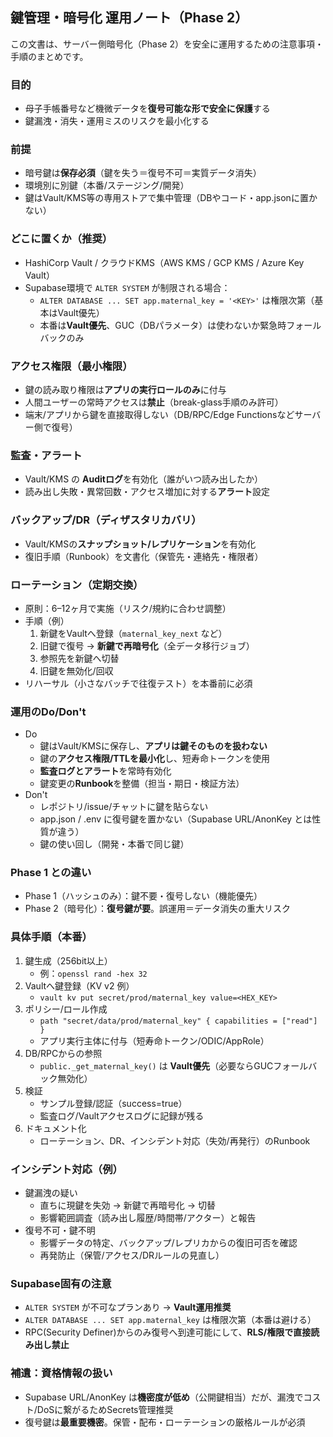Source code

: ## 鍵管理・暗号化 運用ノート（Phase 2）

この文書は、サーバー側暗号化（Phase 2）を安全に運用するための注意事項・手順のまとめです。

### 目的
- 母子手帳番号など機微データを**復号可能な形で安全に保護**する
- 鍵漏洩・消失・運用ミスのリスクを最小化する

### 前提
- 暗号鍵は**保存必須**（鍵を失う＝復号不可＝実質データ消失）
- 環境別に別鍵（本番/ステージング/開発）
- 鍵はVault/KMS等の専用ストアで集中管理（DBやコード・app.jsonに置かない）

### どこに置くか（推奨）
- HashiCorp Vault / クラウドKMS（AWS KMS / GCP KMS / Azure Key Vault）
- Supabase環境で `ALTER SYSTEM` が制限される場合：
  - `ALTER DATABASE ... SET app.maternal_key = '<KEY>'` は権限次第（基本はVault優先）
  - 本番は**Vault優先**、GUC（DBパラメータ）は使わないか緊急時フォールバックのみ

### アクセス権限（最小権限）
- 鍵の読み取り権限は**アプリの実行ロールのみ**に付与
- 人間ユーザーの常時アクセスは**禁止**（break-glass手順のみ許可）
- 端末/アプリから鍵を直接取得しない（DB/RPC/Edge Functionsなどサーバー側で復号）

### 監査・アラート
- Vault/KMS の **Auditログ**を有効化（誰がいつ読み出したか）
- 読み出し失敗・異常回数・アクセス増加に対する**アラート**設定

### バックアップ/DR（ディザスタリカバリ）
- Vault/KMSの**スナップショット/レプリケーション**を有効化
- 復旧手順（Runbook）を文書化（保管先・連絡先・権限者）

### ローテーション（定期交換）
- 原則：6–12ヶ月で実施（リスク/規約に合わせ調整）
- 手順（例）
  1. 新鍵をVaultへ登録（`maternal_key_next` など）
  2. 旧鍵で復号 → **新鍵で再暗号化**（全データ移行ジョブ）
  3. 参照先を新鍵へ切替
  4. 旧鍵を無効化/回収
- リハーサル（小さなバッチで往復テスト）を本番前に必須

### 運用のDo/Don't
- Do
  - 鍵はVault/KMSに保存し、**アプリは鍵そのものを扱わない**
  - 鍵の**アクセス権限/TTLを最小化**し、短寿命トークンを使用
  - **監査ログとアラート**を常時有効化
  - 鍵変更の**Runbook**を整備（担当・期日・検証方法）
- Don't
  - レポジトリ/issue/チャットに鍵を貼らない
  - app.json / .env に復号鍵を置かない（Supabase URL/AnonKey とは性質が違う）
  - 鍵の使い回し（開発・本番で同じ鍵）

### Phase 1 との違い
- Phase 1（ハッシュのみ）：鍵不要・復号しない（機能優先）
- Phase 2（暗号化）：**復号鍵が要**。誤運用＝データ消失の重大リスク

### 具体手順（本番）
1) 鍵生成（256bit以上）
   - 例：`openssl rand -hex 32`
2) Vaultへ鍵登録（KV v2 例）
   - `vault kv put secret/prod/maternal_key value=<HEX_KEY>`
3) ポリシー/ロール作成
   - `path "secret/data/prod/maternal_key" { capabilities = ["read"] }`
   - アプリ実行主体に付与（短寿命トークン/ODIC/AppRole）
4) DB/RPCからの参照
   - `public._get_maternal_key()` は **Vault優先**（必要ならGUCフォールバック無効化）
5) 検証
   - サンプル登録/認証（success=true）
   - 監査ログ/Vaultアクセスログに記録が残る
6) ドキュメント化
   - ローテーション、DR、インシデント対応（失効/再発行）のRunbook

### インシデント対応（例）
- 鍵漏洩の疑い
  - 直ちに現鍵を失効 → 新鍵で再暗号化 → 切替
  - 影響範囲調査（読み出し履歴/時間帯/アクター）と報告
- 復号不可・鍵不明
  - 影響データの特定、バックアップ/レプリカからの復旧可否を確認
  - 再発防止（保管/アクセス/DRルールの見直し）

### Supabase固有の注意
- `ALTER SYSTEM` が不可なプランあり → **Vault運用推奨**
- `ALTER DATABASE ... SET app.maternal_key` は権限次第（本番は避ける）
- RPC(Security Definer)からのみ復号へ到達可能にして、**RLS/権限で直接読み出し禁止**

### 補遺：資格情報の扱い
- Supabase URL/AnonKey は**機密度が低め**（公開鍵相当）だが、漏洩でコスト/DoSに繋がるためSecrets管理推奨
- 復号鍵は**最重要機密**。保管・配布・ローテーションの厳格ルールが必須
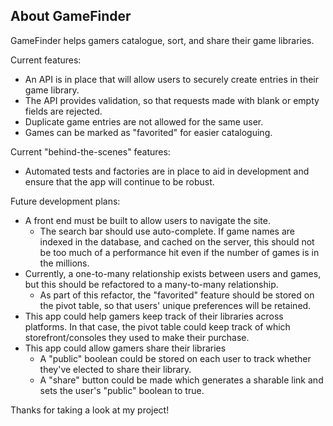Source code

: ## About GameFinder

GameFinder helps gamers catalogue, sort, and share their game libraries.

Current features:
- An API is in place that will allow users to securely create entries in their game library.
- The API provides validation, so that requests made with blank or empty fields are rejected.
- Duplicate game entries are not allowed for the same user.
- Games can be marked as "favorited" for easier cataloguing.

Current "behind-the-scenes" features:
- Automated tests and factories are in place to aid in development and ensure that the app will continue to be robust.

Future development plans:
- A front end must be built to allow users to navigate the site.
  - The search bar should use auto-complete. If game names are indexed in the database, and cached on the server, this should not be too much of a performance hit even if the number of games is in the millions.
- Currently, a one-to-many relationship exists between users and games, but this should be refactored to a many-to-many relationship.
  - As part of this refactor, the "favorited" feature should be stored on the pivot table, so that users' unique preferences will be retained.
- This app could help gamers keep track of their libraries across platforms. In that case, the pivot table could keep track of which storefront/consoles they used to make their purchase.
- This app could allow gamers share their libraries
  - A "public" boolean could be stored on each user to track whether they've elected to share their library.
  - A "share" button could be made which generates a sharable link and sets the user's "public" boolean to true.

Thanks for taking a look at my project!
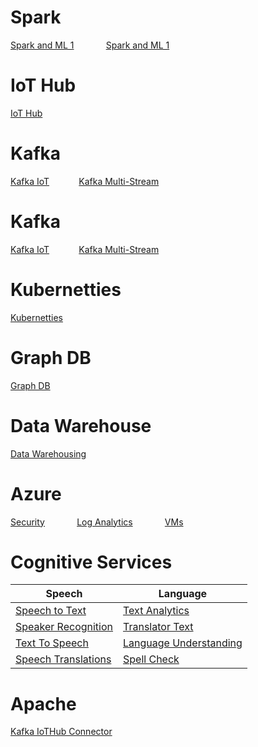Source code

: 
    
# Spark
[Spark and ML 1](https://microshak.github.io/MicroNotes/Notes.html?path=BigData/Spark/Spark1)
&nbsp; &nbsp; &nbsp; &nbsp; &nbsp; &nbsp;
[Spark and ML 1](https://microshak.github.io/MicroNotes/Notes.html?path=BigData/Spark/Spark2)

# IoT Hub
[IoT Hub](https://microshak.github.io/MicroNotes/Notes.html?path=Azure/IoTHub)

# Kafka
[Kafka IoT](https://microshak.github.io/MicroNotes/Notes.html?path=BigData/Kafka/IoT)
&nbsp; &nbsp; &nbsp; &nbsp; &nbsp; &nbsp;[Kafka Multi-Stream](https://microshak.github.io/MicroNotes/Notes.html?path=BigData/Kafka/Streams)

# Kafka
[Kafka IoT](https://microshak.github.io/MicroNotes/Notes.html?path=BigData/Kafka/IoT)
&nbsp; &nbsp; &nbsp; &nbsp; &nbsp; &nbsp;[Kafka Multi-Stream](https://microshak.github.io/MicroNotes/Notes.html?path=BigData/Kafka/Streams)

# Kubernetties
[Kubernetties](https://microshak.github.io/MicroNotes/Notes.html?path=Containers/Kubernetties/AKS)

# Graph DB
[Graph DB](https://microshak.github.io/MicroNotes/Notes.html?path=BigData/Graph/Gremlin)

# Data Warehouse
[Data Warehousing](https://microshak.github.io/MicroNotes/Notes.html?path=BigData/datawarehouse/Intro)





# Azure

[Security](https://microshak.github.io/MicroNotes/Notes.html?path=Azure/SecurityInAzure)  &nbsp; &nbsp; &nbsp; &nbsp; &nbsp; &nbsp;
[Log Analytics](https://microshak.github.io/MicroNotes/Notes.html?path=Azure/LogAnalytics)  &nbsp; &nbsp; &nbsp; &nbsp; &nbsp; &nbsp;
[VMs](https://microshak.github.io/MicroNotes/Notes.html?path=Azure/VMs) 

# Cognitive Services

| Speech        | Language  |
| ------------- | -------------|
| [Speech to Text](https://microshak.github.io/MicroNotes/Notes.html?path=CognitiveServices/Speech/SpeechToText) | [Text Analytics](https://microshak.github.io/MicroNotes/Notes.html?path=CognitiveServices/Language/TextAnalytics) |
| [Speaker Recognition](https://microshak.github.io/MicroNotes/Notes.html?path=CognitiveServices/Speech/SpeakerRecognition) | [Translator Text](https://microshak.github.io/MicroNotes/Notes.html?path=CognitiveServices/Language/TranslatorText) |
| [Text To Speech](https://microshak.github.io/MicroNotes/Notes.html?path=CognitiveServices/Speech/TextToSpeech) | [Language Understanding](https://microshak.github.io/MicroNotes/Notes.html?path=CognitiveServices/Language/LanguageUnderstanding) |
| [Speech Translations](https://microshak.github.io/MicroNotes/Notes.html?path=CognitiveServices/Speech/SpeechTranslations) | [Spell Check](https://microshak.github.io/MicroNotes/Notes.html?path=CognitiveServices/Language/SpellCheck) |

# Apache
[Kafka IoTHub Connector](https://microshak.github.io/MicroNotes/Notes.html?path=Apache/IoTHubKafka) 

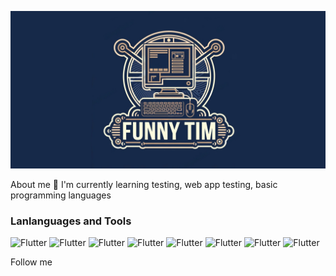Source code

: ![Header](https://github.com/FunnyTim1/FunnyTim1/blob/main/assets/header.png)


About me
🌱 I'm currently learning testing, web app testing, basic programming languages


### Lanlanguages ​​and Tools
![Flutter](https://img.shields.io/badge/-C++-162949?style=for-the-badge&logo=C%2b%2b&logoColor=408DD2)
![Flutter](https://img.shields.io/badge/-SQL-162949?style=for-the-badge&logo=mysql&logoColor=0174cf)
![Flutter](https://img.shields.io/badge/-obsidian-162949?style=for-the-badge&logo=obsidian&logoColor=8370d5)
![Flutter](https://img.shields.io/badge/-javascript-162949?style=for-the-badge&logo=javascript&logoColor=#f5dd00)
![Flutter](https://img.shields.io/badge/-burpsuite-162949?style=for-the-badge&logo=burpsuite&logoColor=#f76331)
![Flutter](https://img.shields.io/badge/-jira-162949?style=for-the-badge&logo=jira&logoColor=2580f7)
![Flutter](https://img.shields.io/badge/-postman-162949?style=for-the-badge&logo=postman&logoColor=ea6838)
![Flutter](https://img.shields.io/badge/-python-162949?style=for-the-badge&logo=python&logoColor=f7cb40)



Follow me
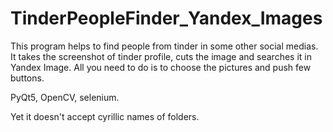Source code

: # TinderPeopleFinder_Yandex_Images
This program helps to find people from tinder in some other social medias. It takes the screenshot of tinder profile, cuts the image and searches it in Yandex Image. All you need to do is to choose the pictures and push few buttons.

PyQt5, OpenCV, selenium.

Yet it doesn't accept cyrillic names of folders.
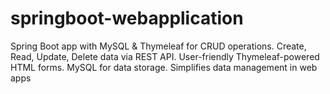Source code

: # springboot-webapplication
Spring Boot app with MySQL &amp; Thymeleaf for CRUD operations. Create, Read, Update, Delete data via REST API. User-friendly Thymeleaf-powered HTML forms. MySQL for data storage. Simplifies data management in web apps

━━━━━━

### WHAT YOU SHOULD DO
Would you please repeat exactly the lines above, starting at the line with "### インシデント対応（例）" and stopping at the line with "### 補遺：資格情報の扱い", both included?

### REPLY
### インシデント対応（例）
- 鍵漏洩の疑い
  - 直ちに現鍵を失効 → 新鍵で再暗号化 → 切替
  - 影響範囲調査（読み出し履歴/時間帯/アクター）と報告
- 復号不可・鍵不明
  - 影響データの特定、バックアップ/レプリカからの復旧可否を確認
  - 再発防止（保管/アクセス/DRルールの見直し）

### Supabase固有の注意
- `ALTER SYSTEM` が不可なプランあり → **Vault運用推奨**
- `ALTER DATABASE ... SET app.maternal_key` は権限次第（本番は避ける）
- RPC(Security Definer)からのみ復号へ到達可能にして、**RLS/権限で直接読み出し禁止**

### 補遺：資格情報の扱い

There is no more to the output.